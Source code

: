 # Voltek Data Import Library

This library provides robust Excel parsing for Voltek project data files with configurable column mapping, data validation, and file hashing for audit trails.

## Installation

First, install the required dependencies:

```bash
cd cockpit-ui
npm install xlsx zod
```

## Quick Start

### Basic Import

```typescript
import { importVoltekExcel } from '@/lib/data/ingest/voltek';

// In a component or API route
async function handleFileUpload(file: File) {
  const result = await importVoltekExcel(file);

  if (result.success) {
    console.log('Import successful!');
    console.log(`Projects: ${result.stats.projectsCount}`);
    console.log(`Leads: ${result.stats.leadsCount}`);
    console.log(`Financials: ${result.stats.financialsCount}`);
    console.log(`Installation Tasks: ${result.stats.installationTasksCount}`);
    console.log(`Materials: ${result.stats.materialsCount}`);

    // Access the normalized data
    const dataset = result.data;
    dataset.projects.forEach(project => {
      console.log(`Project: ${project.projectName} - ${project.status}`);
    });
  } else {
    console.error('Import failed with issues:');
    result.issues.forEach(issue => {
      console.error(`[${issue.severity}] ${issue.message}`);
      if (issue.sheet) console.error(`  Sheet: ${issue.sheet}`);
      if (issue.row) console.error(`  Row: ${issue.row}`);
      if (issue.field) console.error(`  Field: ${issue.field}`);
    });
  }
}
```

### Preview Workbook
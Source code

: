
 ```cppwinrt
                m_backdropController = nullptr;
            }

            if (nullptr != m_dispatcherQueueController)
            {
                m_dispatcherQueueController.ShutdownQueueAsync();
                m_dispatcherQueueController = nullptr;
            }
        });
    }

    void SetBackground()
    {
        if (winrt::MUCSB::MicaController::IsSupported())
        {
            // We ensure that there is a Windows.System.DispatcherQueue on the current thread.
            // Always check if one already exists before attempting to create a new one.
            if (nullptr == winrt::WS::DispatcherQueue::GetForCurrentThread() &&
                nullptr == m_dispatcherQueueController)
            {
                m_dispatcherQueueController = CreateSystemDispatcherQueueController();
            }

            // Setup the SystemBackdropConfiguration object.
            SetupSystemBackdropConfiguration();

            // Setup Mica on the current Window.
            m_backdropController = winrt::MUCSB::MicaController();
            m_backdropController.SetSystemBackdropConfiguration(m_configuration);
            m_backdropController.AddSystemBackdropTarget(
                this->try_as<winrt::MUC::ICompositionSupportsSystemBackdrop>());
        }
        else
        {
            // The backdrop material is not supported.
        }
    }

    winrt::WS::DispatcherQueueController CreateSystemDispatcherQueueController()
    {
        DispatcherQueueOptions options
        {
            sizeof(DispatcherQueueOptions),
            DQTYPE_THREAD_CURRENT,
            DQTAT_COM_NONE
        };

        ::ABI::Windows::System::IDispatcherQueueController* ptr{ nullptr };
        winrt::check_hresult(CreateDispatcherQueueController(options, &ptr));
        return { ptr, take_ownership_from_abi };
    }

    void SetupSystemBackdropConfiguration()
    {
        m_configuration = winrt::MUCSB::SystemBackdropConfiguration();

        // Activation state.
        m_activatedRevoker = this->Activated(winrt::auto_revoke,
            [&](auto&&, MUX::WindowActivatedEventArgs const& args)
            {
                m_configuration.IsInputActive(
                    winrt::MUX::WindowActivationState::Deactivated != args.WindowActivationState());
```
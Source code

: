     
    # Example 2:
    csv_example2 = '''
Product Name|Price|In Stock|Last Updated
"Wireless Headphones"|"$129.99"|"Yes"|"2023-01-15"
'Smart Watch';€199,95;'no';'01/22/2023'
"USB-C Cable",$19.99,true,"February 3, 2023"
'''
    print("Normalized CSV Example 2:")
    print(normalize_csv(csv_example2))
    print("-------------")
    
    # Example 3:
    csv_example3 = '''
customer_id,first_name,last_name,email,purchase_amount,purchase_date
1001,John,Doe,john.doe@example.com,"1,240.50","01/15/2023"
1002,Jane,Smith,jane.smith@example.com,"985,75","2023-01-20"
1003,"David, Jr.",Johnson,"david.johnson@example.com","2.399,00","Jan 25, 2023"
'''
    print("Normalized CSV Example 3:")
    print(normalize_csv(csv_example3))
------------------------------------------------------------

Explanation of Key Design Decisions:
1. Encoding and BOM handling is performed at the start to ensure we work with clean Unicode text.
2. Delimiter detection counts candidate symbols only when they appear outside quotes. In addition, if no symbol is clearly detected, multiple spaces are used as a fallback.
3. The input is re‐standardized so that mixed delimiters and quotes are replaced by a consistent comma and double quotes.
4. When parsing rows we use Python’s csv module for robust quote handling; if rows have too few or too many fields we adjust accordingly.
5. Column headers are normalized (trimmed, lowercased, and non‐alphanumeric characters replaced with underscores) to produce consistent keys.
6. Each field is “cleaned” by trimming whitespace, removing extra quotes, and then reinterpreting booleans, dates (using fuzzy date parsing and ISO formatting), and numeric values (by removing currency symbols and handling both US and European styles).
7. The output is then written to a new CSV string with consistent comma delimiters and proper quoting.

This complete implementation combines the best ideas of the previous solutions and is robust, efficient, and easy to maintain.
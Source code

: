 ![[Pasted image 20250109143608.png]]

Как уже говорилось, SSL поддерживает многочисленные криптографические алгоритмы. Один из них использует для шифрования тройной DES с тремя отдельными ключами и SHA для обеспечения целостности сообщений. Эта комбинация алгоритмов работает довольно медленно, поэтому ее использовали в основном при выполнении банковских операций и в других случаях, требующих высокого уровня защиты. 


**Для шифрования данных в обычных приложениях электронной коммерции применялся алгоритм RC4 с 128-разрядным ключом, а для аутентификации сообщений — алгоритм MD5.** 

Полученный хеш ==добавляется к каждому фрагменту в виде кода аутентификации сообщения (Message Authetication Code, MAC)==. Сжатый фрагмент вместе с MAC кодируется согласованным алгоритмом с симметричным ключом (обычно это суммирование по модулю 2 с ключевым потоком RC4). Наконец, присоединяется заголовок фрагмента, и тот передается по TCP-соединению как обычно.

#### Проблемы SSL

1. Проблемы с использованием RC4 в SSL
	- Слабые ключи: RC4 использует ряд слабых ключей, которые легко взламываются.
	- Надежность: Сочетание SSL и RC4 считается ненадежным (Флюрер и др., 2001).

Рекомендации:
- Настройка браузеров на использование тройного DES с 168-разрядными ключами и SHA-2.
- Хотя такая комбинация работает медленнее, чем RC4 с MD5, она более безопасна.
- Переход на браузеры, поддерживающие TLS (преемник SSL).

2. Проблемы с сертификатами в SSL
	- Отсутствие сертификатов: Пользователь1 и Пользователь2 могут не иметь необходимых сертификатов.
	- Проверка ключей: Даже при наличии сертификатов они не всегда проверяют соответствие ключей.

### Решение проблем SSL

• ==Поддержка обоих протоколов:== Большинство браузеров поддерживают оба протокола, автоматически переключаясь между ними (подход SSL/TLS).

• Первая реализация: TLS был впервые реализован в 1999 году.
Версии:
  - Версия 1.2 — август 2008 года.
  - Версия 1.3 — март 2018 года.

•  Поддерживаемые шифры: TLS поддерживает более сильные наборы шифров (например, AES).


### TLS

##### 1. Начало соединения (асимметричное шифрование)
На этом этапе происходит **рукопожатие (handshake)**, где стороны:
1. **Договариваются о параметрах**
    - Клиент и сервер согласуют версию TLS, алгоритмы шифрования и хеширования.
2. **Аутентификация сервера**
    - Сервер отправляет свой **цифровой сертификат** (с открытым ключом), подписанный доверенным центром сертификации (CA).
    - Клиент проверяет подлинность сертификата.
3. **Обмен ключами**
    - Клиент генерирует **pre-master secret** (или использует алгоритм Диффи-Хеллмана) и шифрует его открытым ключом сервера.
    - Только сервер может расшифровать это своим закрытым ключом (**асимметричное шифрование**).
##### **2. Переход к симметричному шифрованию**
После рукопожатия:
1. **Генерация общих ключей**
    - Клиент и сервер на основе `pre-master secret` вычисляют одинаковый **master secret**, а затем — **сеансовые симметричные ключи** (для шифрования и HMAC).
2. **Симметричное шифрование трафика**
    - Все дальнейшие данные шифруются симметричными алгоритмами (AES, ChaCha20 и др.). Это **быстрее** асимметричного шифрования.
::::::::::
The response must contain each line above that holds the string "const".

# Output for this task
  const result = await importVoltekExcel(file);
    const dataset = result.data;
            [&](auto&&, MUX::WindowActivatedEventArgs const& args)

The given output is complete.